As of Feb. 8, there have been two new reported positive cases bringing the total to 26 currently active and 10 hospitalizations. Two more deaths were reported in the last week bringing the total to 12.
"On the vaccination front there have been 1,669 residents vaccinated in total in the county which represents 9.3 percent of the population," O'Hearn stated.
O'Hearn added the county has vaccinated a higher percentage of its population than what has been reported statewide.
"If we had vaccine this would be behind us," O'Hearn mentioned of the nation-wide shortage.
Due to the absence of some legislators, a local law was not passed that would have increased salaries for the county sheriff and clerk by three percent for 2022. Despite being 4-2 in favor, with Phil Barnes and Gary Gray voting against, the law failed, as state regulations require any absence or abstention to be counted as no votes.
"My rationale is not contingent on who holds the positions but the responsibilities themselves," O'Hearn said. "Both positions are midpoint or below for both positions (in terms of average salary state-wide) and in my estimation, these are fair salaries for the particular positions."
O'Hearn added he was comfortable adding the increases not only because he expects to unfreeze salaries by then for all employees but also because of his optimism for the county's financial situation going forward.

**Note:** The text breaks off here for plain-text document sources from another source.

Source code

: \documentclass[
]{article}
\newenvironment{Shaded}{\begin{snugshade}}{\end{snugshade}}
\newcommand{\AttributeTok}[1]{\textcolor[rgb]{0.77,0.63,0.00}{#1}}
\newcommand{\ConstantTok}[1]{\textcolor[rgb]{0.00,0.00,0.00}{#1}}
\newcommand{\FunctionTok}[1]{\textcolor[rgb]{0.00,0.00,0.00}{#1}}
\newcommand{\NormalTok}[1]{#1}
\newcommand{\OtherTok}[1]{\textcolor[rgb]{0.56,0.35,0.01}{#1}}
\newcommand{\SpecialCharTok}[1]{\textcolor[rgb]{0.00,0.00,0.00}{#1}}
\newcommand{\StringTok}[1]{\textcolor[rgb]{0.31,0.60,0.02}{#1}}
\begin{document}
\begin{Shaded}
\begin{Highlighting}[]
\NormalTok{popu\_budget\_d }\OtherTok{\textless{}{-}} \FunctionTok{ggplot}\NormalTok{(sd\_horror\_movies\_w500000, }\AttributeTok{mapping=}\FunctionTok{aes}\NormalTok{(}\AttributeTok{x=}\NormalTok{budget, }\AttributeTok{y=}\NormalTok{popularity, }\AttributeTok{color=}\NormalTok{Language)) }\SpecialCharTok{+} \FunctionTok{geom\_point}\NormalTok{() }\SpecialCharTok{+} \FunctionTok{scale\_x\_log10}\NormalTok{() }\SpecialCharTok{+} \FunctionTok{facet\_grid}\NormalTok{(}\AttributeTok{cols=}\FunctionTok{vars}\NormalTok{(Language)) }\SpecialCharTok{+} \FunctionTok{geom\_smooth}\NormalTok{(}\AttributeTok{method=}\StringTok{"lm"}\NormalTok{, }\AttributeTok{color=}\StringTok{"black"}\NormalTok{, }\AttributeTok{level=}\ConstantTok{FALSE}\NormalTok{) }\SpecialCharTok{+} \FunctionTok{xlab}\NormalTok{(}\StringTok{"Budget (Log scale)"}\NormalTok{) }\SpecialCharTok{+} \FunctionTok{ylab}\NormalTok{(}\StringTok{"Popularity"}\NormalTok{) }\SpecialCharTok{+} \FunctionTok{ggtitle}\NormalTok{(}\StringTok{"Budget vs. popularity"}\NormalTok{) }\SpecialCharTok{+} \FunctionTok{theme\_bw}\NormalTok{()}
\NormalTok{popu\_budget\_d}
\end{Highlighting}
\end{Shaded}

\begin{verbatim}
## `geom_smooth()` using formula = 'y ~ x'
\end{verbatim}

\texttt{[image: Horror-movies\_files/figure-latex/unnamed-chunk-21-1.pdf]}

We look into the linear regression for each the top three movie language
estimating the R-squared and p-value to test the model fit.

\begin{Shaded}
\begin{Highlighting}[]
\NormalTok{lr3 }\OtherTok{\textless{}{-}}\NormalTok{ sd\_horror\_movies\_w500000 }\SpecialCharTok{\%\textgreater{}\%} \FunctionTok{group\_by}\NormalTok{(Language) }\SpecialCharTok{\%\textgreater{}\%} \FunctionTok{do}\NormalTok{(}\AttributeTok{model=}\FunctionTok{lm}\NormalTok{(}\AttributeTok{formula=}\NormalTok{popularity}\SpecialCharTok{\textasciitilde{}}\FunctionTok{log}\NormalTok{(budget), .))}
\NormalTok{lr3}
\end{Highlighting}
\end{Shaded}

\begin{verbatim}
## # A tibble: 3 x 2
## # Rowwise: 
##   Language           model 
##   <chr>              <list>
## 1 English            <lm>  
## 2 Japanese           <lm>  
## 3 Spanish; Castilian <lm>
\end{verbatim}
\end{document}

"2020 will come out better than anticipated (financially) and in 2021 with the progress anticipated and the potential of large events returning, I think it is a safe bet 2022 will be a significantly better year," O'Hearn remarked. "I think 2021 will be better than we budgeted for. I feel very comfortable with the fiscal position of the county at this point both currently and moving forward."
Barnes however stated that he did not share O'Hearn's optimism.
"I am not positive about the future," Barnes said. "I just don't see it with a $15 minimum wage and gas on its way to $4 a gallon."
Gray also voted against a resolution creating a full-time work experience position supervisor under the reasoning that financially the county should be pinching every penny.
"This position is required to fulfill a grant and there is a short window to get it expended as we discussed in committee," O'Hearn added.
At stake, O'Hearn said, is $108,000 in grant money. Gray was the sole vote against.
Shortly before the end of the meeting, O'Hearn took a moment to thank county Public Health Director Deborah Minor, who will retire at the end of February, for all her hard work.
"This has been a most challenging year and Deb rose to the challenge and drove the staff in both Yates and Schuyler," O'Hearn stated. "A lot of our success can be attributed to her leadership."
O'Hearn added Schuyler was, along with Yates County, involved in the decision to hire Minor's replacement, Annmarie Flanagan.
Correction: County Administrator Tim O'Hearn's presentation was incorrectly summarized in the first version of this story. While the county has made many efforts to accelerate community vaccination, it is a slow process that will still take a significant amount of time to complete.
O'Hearn's quote in the second paragraph has been corrected to fix a factual error in the amount of time it will take to have more vaccine supply than demand. O'Hearn said three months, not three weeks as originally reported. The quote in the first version of this story was shortened without noting that fact, and the full quote has now been provided for context.